▸ Records provided:
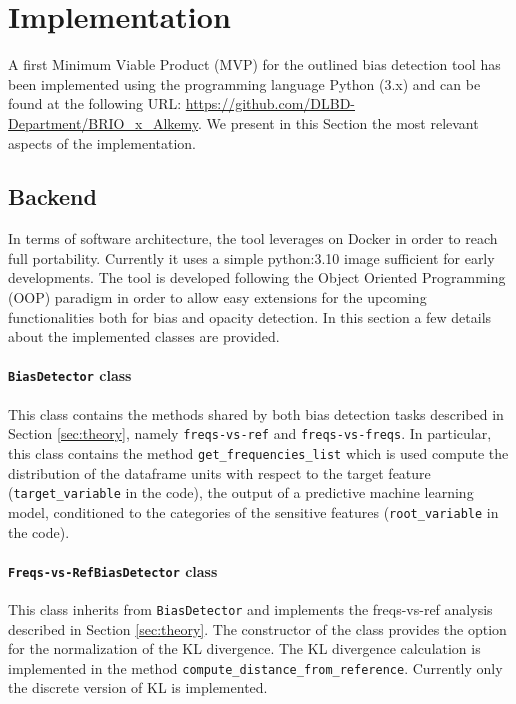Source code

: \documentclass[
]{ceurart}
\begin{document}
\section{Implementation}
\label{sec:implementation}

A first Minimum Viable Product (MVP) for the outlined bias detection tool has been implemented using the programming language Python (3.x) and can be found at the following URL: \url{https://github.com/DLBD-Department/BRIO_x_Alkemy}. We present in this Section the most relevant aspects of the implementation.

\subsection{Backend}
\label{subsec:backend}

In terms of software architecture, the tool leverages on Docker in order to reach full portability. Currently it uses a simple python:3.10 image sufficient for early developments. The tool is developed following the Object Oriented Programming (OOP) paradigm in order to allow easy extensions for the upcoming functionalities both for bias and opacity detection. In this section a few details about the implemented classes are provided. 

\paragraph{\texttt{BiasDetector} class}

This class contains the methods shared by both bias detection tasks described in Section \ref{sec:theory}, namely \texttt{freqs-vs-ref} and \texttt{freqs-vs-freqs}. In particular, this class contains the method \texttt{get\_frequencies\_list} which is used compute the distribution of the dataframe units with respect to the target feature (\texttt{target\_variable} in the code), the output of a predictive machine learning model, conditioned to the categories of the sensitive features (\texttt{root\_variable} in the code). 

\paragraph{\texttt{Freqs-vs-RefBiasDetector} class}
This class inherits from \texttt{BiasDetector} and implements the freqs-vs-ref analysis described in Section \ref{sec:theory}. The constructor of the class provides the option for the normalization of the KL divergence. The KL divergence calculation is implemented in the method \texttt{compute\_distance\_from\_reference}. Currently only the discrete version of KL is implemented. 
\end{document}
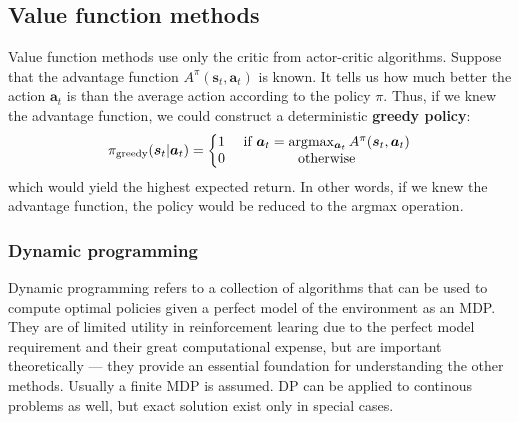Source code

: %
%
%
%
%

\subsection{Value function methods}
Value function methods use only the critic from actor-critic algorithms.
Suppose that the advantage function $ A^{ \pi } (\bm{s}_{t}, \bm{a}_{t} )  $ is known.
It tells us how much better the action $ \bm{a}_{t}  $ is than the average action
according to the policy $ \pi  $.
Thus, if we knew the advantage function, we could construct a deterministic 
\textbf{greedy policy}:
\begin{equation}
		\pi_{ \text{greedy} }(\bm{s}_{t}| \bm{a}_{t}) = \left\{ 
\begin{matrix}
		1 & \text{ if } \bm{a}_t = \arg\!\max_{\bm{a}_t} A^\pi (\bm{s}_{t}, \bm{a}_{t}) 		 \\
		0 & \text{ otherwise}
\end{matrix}
		\right.
\end{equation}
which would yield the highest expected return.
In other words, if we knew the advantage function, the policy would be
reduced to the argmax operation.

\subsubsection{Dynamic programming}
Dynamic programming refers to a collection of algorithms that can be used
to compute optimal policies given a perfect model of the environment as
an MDP.
They are of limited utility in reinforcement learing due to the perfect model requirement 
and their great computational expense, but are important theoretically ---
they provide an essential foundation for understanding the other methods.
Usually a finite MDP is assumed. DP can be applied to continous problems as well,
but exact solution exist only in special cases.

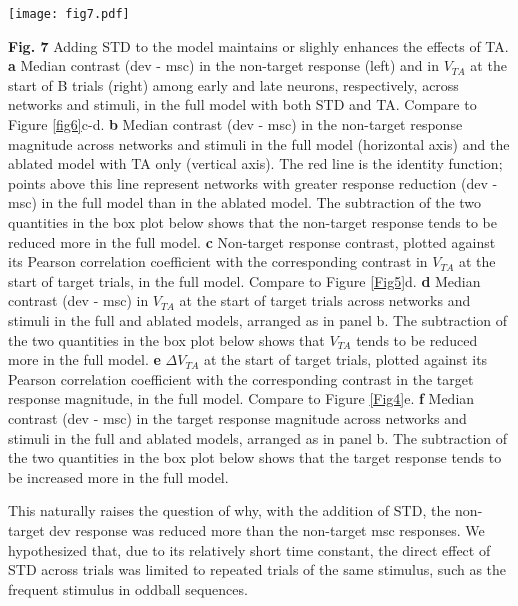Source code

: \documentclass[pdflatex,referee,iicol,sn-basic]{sn-jnl}
\theoremstyle{thmstyleone}%
\theoremstyle{thmstyletwo}%
\theoremstyle{thmstylethree}%
\begin{document}
\begin{figure*}%
    \centering
    \texttt{[image: fig7.pdf]}
    \caption{}
    \label{fig7}
\end{figure*}
\textbf{Fig. 7} Adding STD to the model maintains or slighly enhances the effects of TA.
\textbf{a} Median contrast (dev - msc) in the non-target response (left) and in $V_{TA}$ at the start of B trials (right) among early and late neurons, respectively, across networks and stimuli, in the full model with both STD and TA. Compare to Figure \ref{fig6}c-d.
\textbf{b} Median contrast (dev - msc) in the non-target response magnitude across networks and stimuli in the full model (horizontal axis) and the ablated model with TA only (vertical axis). The red line is the identity function; points above this line represent networks with greater response reduction (dev - msc) in the full model than in the ablated model. The subtraction of the two quantities in the box plot below shows that the non-target response tends to be reduced more in the full model.
\textbf{c} Non-target response contrast, plotted against its Pearson correlation coefficient with the corresponding contrast in $V_{TA}$ at the start of target trials, in the full model. Compare to Figure \ref{Fig5}d.
\textbf{d} Median contrast (dev - msc) in $V_{TA}$ at the start of target trials across networks and stimuli in the full and ablated models, arranged as in panel b. The subtraction of the two quantities in the box plot below shows that $V_{TA}$ tends to be reduced more in the full model.
\textbf{e} $\Delta V_{TA}$ at the start of target trials, plotted against its Pearson correlation coefficient with the corresponding contrast in the target response magnitude, in the full model. Compare to Figure \ref{Fig4}e.
\textbf{f} Median contrast (dev - msc) in the target response magnitude across networks and stimuli in the full and ablated models, arranged as in panel b. The subtraction of the two quantities in the box plot below shows that the target response tends to be increased more in the full model.

This naturally raises the question of why, with the addition of STD, the non-target dev response was reduced more than the non-target msc responses. We hypothesized that, due to its relatively short time constant, the direct effect of STD across trials was limited to repeated trials of the same stimulus, such as the frequent stimulus in oddball sequences.
\end{document}
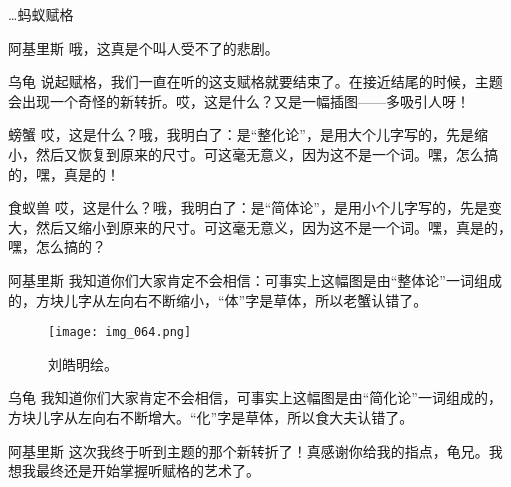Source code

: \begin{dialog}{…蚂蚁赋格}
\begin{dialogue}
\item[阿基里斯]哦，这真是个叫人受不了的悲剧。

\item[乌龟]说起赋格，我们一直在听的这支赋格就要结束了。在接近结尾的时候，主题会出现一个奇怪的新转折。哎，这是什么？又是一幅插图——多吸引人呀！

\item[螃蟹]哎，这是什么？哦，我明白了：是“整化论”，是用大个儿字写的，先是缩小，然后又恢复到原来的尺寸。可这毫无意义，因为这不是一个词。嘿，怎么搞的，嘿，真是的！

\item[食蚁兽]哎，这是什么？哦，我明白了：是“简体论”，是用小个儿字写的，先是变大，然后又缩小到原来的尺寸。可这毫无意义，因为这不是一个词。嘿，真是的，嘿，怎么搞的？

\item[阿基里斯]我知道你们大家肯定不会相信：可事实上这幅图是由“整体论”一词组成的，方块儿字从左向右不断缩小，“体”字是草体，所以老蟹认错了。

\begin{figure}
\texttt{[image: img\_064.png]}
\caption[一支整体论—简化论的“螺旋桨”。]
  {刘皓明绘。}
\end{figure}

\item[乌龟]我知道你们大家肯定不会相信，可事实上这幅图是由“简化论”一词组成的，方块儿字从左向右不断增大。“化”字是草体，所以食大夫认错了。

\item[阿基里斯]这次我终于听到主题的那个新转折了！真感谢你给我的指点，龟兄。我想我最终还是开始掌握听赋格的艺术了。

\end{dialogue}

\end{dialog}
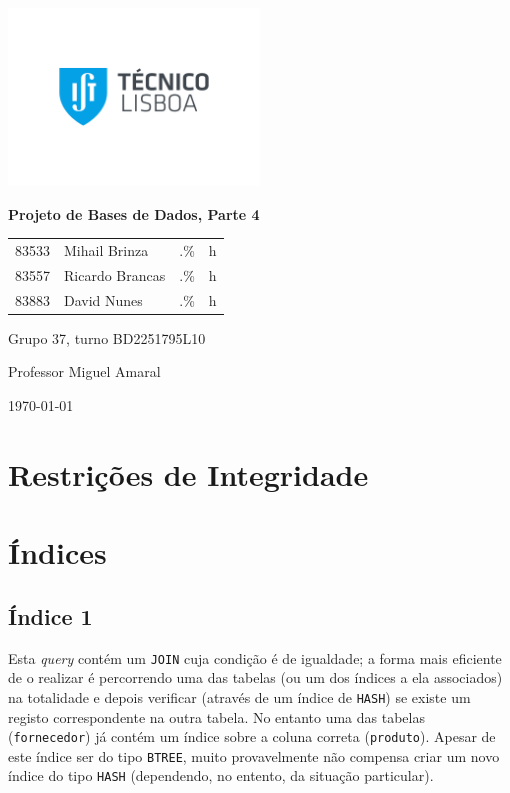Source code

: \documentclass[a4paper]{article}
\begin{document}
    \begin{titlepage}
        \centering
        \includegraphics[width=0.5\textwidth]{IST_A_CMYK_POS.pdf}\par
        {\huge\bfseries Projeto de Bases de Dados, Parte 4\par}
        \vspace{2cm}
        {
        \Large
        \begin{tabular}{llll}
            83533 & Mihail Brinza & .\% & h \\
            83557 & Ricardo Brancas & .\% & h \\
            83883 & David Nunes & .\% & h
        \end{tabular}
        }
        \vfill
        \large
        Grupo 37, turno BD2251795L10 \par
        Professor Miguel Amaral

        \vspace{3cm}

        {\normalsize \today\par}
    \end{titlepage}

    \section{Restrições de Integridade}

    \section{Índices}

    \subsection{Índice 1}\label{subsec:ind1}
    Esta \textit{query} contém um \lstinline{JOIN} cuja condição é de igualdade; a forma mais eficiente de o
    realizar é percorrendo uma das tabelas (ou um dos índices a ela associados) na totalidade e depois verificar
    (através de um índice de \lstinline{HASH}) se existe um registo correspondente na outra tabela.
    No entanto uma das tabelas (\lstinline{fornecedor}) já contém um índice sobre a coluna correta
    (\lstinline{produto}). Apesar de este índice ser do tipo \lstinline{BTREE}, muito provavelmente
    não compensa criar um novo índice do tipo \lstinline{HASH} (dependendo, no entento, da situação particular).
\end{document}
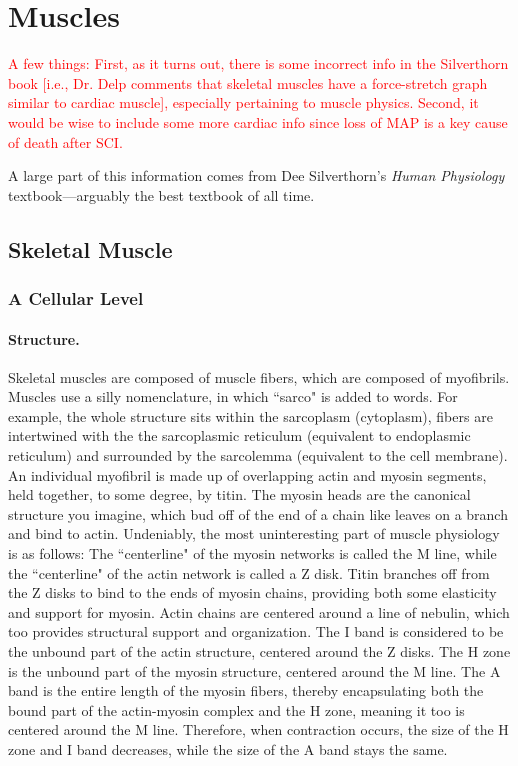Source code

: \chapter{Muscles}

\textcolor{red}{A few things: First, as it turns out, there is some incorrect info in the Silverthorn book [i.e., Dr. Delp comments that skeletal muscles have a force-stretch graph similar to cardiac muscle], especially pertaining to muscle physics. Second, it would be wise to include some more cardiac info since loss of MAP is a key cause of death after SCI.}\newline

A large part of this information comes from Dee Silverthorn's \textit{Human Physiology} textbook---arguably the best textbook of all time. 

\section{Skeletal Muscle}
\subsection{A Cellular Level}
\subsubsection{Structure.}
Skeletal muscles are composed of muscle fibers, which are composed of myofibrils. Muscles use a silly nomenclature, in which ``sarco" is added to words. For example, the whole structure sits within the sarcoplasm (cytoplasm), fibers are intertwined with the the sarcoplasmic reticulum (equivalent to endoplasmic reticulum) and surrounded by the sarcolemma (equivalent to the cell membrane). An individual myofibril is made up of overlapping actin and myosin segments, held together, to some degree, by titin. The myosin heads are the canonical structure you imagine, which bud off of the end of a chain like leaves on a branch and bind to actin. Undeniably, the most uninteresting part of muscle physiology is as follows: The ``centerline" of the myosin networks is called the M line, while the ``centerline" of the actin network is called a Z disk. Titin branches off from the Z disks to bind to the ends of myosin chains, providing both some elasticity and support for myosin. Actin chains are centered around a line of nebulin, which too provides structural support and organization. The I band is considered to be the unbound part of the actin structure, centered around the Z disks. The H zone is the unbound part of the myosin structure, centered around the M line. The A band is the entire length of the myosin fibers, thereby encapsulating both the bound part of the actin-myosin complex and the H zone, meaning it too is centered around the M line. Therefore, when contraction occurs, the size of the H zone and I band decreases, while the size of the A band stays the same.

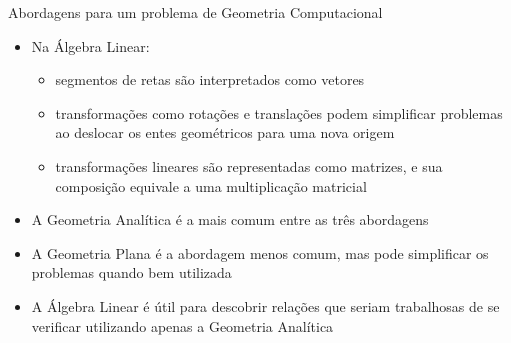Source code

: \begin{frame}[fragile]{Abordagens para um problema de Geometria Computacional}

    \begin{itemize}
 
        \item Na Álgebra Linear: 
        \pause
    
        \begin{itemize}
            \item segmentos de retas são interpretados como vetores
        \pause
            \item transformações como rotações e translações podem simplificar problemas ao deslocar os entes geométricos para uma nova origem
        \pause
            \item transformações lineares são representadas como matrizes, e sua composição equivale a uma multiplicação matricial
        \pause
        \end{itemize}

        \item A Geometria Analítica é a mais comum entre as três abordagens
        \pause

        \item A Geometria Plana é a abordagem menos comum, mas pode simplificar os problemas quando bem utilizada
        \pause
        \item A Álgebra Linear é útil para descobrir relações que seriam trabalhosas de se verificar utilizando apenas a Geometria Analítica
    \end{itemize}

\end{frame}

▸ Directions for this task:
Read the records above. Show each line that has the string "tipo".

▸ Final answer:
    (\lstinline{produto}). Apesar de este índice ser do tipo \lstinline{BTREE}, muito provavelmente
    não compensa criar um novo índice do tipo \lstinline{HASH} (dependendo, no entento, da situação particular).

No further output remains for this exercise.